Não nos desviar do amor

Antonio Pagola de José

O evangelista João coloca nos lábios Jesus um longo discurso de despedida onde são recolhidos com especial intensidade alguns traços fundamentais que deverão ser lembrados pelos seus discípulos ao longo dos tempos, para ser fiéis à sua pessoa e ao seu projeto. O mesmo acontece nos dias de hoje.

“Permanecei no meu amor”. É a primeira coisa. Não se trata só de viver dentro das fronteiras de uma religião, mas viver no amor com que Jesus nos ama, o amor que Ele recebe do Pai.

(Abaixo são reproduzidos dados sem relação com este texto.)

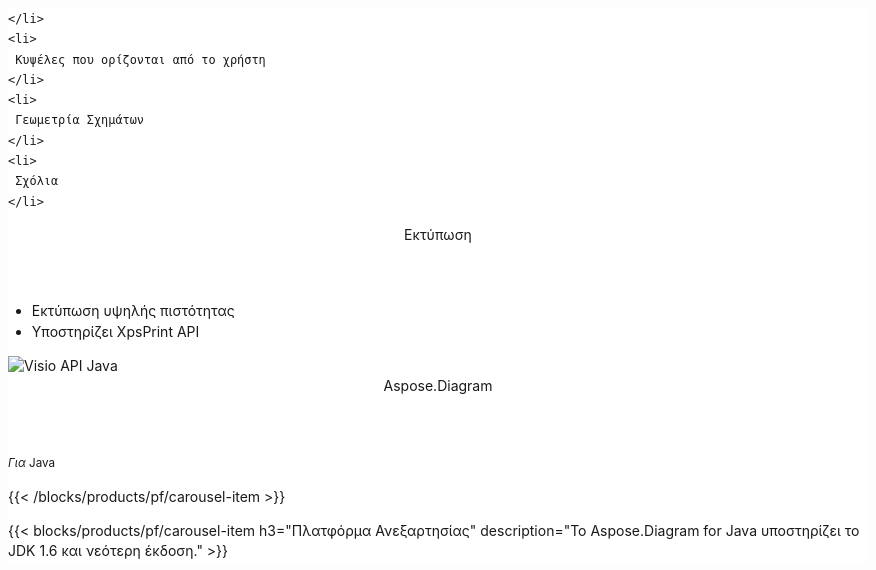     </li>
    <li>
     Κυψέλες που ορίζονται από το χρήστη
    </li>
    <li>
     Γεωμετρία Σχημάτων
    </li>
    <li>
     Σχόλια
    </li>
   </ul>
   <header>
    <i class="fa fa-print">
    </i>
    Εκτύπωση
   </header>
   <ul>
    <li>
     Εκτύπωση υψηλής πιστότητας
    </li>
    <li>
     Υποστηρίζει XpsPrint API
    </li>
   </ul>
  </div>
  
 </div>
 
 <div class="d1-logo">
  <img width="70" height="75" alt="Visio API Java" src="https://cms.admin.containerize.com/templates/aspose/img/products/diagram/aspose_diagram-for-java.svg"/>
  <header>
   Aspose.Diagram
  </header>
  <footer>
   <small>
    <em>
     Για
    </em>
    Java
   </small>
  </footer>
 </div>
 
</div>

{{< /blocks/products/pf/carousel-item >}}

{{< blocks/products/pf/carousel-item h3="Πλατφόρμα Ανεξαρτησίας" description="Το Aspose.Diagram for Java υποστηρίζει το JDK 1.6 και νεότερη έκδοση." >}}
<div class="diagram1 d1-java">
 <div class="d1-row">
  <div class="d1-col d1-left">
  </div>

Ser cristão não é, primeiramente, uma questão doutrinal, mas uma questão de amor. Ao longo dos séculos, os discípulos irão conhecer incertezas, conflitos e dificuldades de toda ordem. O importante será sempre não se desviar do amor.

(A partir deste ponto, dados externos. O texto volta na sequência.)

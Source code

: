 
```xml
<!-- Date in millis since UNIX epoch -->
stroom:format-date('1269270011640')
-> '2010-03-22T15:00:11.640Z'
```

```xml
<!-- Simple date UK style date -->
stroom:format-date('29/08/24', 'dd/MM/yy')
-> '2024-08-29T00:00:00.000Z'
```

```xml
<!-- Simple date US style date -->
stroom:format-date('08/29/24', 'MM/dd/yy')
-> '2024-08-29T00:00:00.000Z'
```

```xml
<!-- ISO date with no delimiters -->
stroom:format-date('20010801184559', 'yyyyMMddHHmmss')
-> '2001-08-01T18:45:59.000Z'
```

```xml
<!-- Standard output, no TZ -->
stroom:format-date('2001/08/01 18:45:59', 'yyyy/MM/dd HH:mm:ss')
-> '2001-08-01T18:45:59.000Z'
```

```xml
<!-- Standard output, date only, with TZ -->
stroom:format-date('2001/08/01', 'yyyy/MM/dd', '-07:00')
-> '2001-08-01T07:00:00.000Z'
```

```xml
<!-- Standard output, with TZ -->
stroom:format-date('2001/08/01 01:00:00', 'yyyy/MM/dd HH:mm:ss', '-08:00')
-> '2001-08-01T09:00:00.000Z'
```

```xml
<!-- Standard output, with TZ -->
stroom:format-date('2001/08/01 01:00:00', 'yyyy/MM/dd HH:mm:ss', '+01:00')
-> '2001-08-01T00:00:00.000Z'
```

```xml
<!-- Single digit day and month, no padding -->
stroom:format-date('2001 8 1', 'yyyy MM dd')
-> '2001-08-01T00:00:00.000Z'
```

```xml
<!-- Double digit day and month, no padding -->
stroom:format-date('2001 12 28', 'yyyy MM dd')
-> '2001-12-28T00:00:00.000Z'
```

Permanecer no amor de Jesus não é algo teórico ou vazio de conteúdo. Consiste em “guardar seus mandamentos”, que Ele próprio resume imediatamente no mandato do amor fraterno: “O meu mandamento é este: que vos ameis uns aos outros, assim como eu vos amei.” O cristão encontra na sua religião muitos mandamentos. Sua origem, sua natureza e sua importância são diversas e desiguais. Com o passar do tempo, as normas são multiplicadas. Mas só do mandato do amor Jesus diz: “Este mandato é o meu”. Em qualquer época e situação, a coisa decisiva para o cristianismo é não sair do amor fraterno.

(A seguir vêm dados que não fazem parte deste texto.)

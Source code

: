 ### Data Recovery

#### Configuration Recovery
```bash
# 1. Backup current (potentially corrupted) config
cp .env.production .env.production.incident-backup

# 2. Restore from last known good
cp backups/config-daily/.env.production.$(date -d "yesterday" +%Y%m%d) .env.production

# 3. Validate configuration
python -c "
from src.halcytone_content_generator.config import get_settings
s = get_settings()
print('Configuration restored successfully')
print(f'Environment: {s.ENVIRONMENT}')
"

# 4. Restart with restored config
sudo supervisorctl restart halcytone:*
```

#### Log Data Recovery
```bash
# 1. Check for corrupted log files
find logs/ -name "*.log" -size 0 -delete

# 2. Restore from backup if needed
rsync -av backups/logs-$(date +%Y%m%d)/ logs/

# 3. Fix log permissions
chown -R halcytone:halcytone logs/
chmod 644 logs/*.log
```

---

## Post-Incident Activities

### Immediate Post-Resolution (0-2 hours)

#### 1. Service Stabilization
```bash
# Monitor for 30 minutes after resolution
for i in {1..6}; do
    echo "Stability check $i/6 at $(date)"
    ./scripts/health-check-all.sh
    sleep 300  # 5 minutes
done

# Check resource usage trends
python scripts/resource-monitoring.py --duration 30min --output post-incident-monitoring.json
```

Esse mandato do amor não é apresentado por Jesus como uma lei que deve governar nossa vida transformando-a numa vida mais dura e pesada, mas como fonte de alegria: “Disse-vos estas coisas para que a minha alegria esteja em vós, e a vossa alegria seja completa”. Quando o verdadeiro amor vem a faltar entre nós, é criado um vazio que nada nem ninguém podem encher de alegria.

Sem amor não é possível caminhar para um cristianismo mais aberto, cordial, alegre, simples e amável onde possamos viver como “amigos” de Jesus, de acordo com a expressão evangélica. Não iremos saber como gerar a alegria. Mesmo sem querer, iremos continuar cultivando um cristianismo triste, cheio de queixas, ressentimentos, lamentos e desassossego.

Ao nosso cristianismo falta, freqüentemente, a alegria daquilo que é feito e é vivido com amor. Ao nosso seguimento de Jesus Cristo está faltando o entusiasmo da inovação, e lhe sobra a tristeza daquilo que é repetido sem a convicção de estar reproduzindo o que Jesus queria de nós.